** Pictures paired with source code **
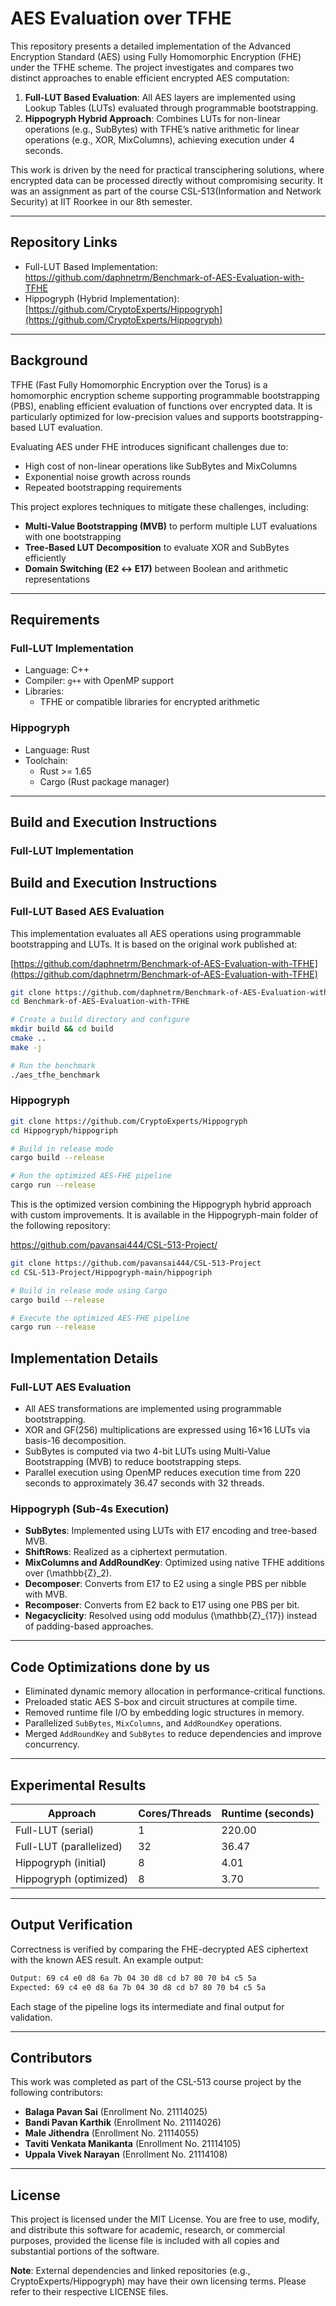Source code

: # AES Evaluation over TFHE

This repository presents a detailed implementation of the Advanced Encryption Standard (AES) using Fully Homomorphic Encryption (FHE) under the TFHE scheme. The project investigates and compares two distinct approaches to enable efficient encrypted AES computation:

1. **Full-LUT Based Evaluation**: All AES layers are implemented using Lookup Tables (LUTs) evaluated through programmable bootstrapping.
2. **Hippogryph Hybrid Approach**: Combines LUTs for non-linear operations (e.g., SubBytes) with TFHE’s native arithmetic for linear operations (e.g., XOR, MixColumns), achieving execution under 4 seconds.

This work is driven by the need for practical transciphering solutions, where encrypted data can be processed directly without compromising security. It was an assignment as part of the course CSL-513(Information and Network Security) at IIT Roorkee in our 8th semester.

---

## Repository Links

- Full-LUT Based Implementation: https://github.com/daphnetrm/Benchmark-of-AES-Evaluation-with-TFHE
- Hippogryph (Hybrid Implementation): [https://github.com/CryptoExperts/Hippogryph](https://github.com/CryptoExperts/Hippogryph)

---

## Background

TFHE (Fast Fully Homomorphic Encryption over the Torus) is a homomorphic encryption scheme supporting programmable bootstrapping (PBS), enabling efficient evaluation of functions over encrypted data. It is particularly optimized for low-precision values and supports bootstrapping-based LUT evaluation.

Evaluating AES under FHE introduces significant challenges due to:

- High cost of non-linear operations like SubBytes and MixColumns
- Exponential noise growth across rounds
- Repeated bootstrapping requirements

This project explores techniques to mitigate these challenges, including:

- **Multi-Value Bootstrapping (MVB)** to perform multiple LUT evaluations with one bootstrapping
- **Tree-Based LUT Decomposition** to evaluate XOR and SubBytes efficiently
- **Domain Switching (E2 ↔ E17)** between Boolean and arithmetic representations

---

## Requirements

### Full-LUT Implementation

- Language: C++
- Compiler: `g++` with OpenMP support
- Libraries:
  - TFHE or compatible libraries for encrypted arithmetic

### Hippogryph

- Language: Rust
- Toolchain:
  - Rust >= 1.65
  - Cargo (Rust package manager)

---

## Build and Execution Instructions

### Full-LUT Implementation

## Build and Execution Instructions

### Full-LUT Based AES Evaluation

This implementation evaluates all AES operations using programmable bootstrapping and LUTs. It is based on the original work published at:

[https://github.com/daphnetrm/Benchmark-of-AES-Evaluation-with-TFHE](https://github.com/daphnetrm/Benchmark-of-AES-Evaluation-with-TFHE)

```bash
git clone https://github.com/daphnetrm/Benchmark-of-AES-Evaluation-with-TFHE
cd Benchmark-of-AES-Evaluation-with-TFHE

# Create a build directory and configure
mkdir build && cd build
cmake ..
make -j

# Run the benchmark
./aes_tfhe_benchmark
```
### Hippogryph
```bash
git clone https://github.com/CryptoExperts/Hippogryph
cd Hippogryph/hippogriph

# Build in release mode
cargo build --release

# Run the optimized AES-FHE pipeline
cargo run --release
```
This is the optimized version combining the Hippogryph hybrid approach with custom improvements. It is available in the Hippogryph-main folder of the following repository:

https://github.com/pavansai444/CSL-513-Project/
```bash
git clone https://github.com/pavansai444/CSL-513-Project
cd CSL-513-Project/Hippogryph-main/hippogriph

# Build in release mode using Cargo
cargo build --release

# Execute the optimized AES-FHE pipeline
cargo run --release

```
## Implementation Details

### Full-LUT AES Evaluation

- All AES transformations are implemented using programmable bootstrapping.
- XOR and GF(256) multiplications are expressed using 16×16 LUTs via basis-16 decomposition.
- SubBytes is computed via two 4-bit LUTs using Multi-Value Bootstrapping (MVB) to reduce bootstrapping steps.
- Parallel execution using OpenMP reduces execution time from 220 seconds to approximately 36.47 seconds with 32 threads.

### Hippogryph (Sub-4s Execution)

- **SubBytes**: Implemented using LUTs with E17 encoding and tree-based MVB.
- **ShiftRows**: Realized as a ciphertext permutation.
- **MixColumns and AddRoundKey**: Optimized using native TFHE additions over \(\mathbb{Z}_2\).
- **Decomposer**: Converts from E17 to E2 using a single PBS per nibble with MVB.
- **Recomposer**: Converts from E2 back to E17 using one PBS per bit.
- **Negacyclicity**: Resolved using odd modulus \(\mathbb{Z}_{17}\) instead of padding-based approaches.

---

## Code Optimizations done by us

- Eliminated dynamic memory allocation in performance-critical functions.
- Preloaded static AES S-box and circuit structures at compile time.
- Removed runtime file I/O by embedding logic structures in memory.
- Parallelized `SubBytes`, `MixColumns`, and `AddRoundKey` operations.
- Merged `AddRoundKey` and `SubBytes` to reduce dependencies and improve concurrency.

---

## Experimental Results

| Approach                 | Cores/Threads | Runtime (seconds) |
|--------------------------|----------------|-------------------|
| Full-LUT (serial)        | 1              | 220.00            |
| Full-LUT (parallelized)  | 32             | 36.47             |
| Hippogryph (initial)     | 8              | 4.01              |
| Hippogryph (optimized)   | 8              | 3.70              |

---

## Output Verification

Correctness is verified by comparing the FHE-decrypted AES ciphertext with the known AES result. An example output:
```bash
Output: 69 c4 e0 d8 6a 7b 04 30 d8 cd b7 80 70 b4 c5 5a
Expected: 69 c4 e0 d8 6a 7b 04 30 d8 cd b7 80 70 b4 c5 5a
```

Each stage of the pipeline logs its intermediate and final output for validation.

---

## Contributors

This work was completed as part of the CSL-513 course project by the following contributors:

- **Balaga Pavan Sai** (Enrollment No. 21114025)  
- **Bandi Pavan Karthik** (Enrollment No. 21114026)  
- **Male Jithendra** (Enrollment No. 21114055)  
- **Taviti Venkata Manikanta** (Enrollment No. 21114105)  
- **Uppala Vivek Narayan** (Enrollment No. 21114108)

---

## License

This project is licensed under the MIT License. You are free to use, modify, and distribute this software for academic, research, or commercial purposes, provided the license file is included with all copies and substantial portions of the software.

**Note**: External dependencies and linked repositories (e.g., CryptoExperts/Hippogryph) may have their own licensing terms. Please refer to their respective LICENSE files.
<!--Made some modifications to use preloaded circuit operations instead of loading from external files in Linear Circuit.-->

** Work required **
Exactly the lines from the one holding "- **Bandi Pavan" through the end of the records above are to be returned, and nothing else.

** Answer to the exercise **
- **Bandi Pavan Karthik** (Enrollment No. 21114026)  
- **Male Jithendra** (Enrollment No. 21114055)  
- **Taviti Venkata Manikanta** (Enrollment No. 21114105)  
- **Uppala Vivek Narayan** (Enrollment No. 21114108)

---

## License

This project is licensed under the MIT License. You are free to use, modify, and distribute this software for academic, research, or commercial purposes, provided the license file is included with all copies and substantial portions of the software.

**Note**: External dependencies and linked repositories (e.g., CryptoExperts/Hippogryph) may have their own licensing terms. Please refer to their respective LICENSE files.
<!--Made some modifications to use preloaded circuit operations instead of loading from external files in Linear Circuit.-->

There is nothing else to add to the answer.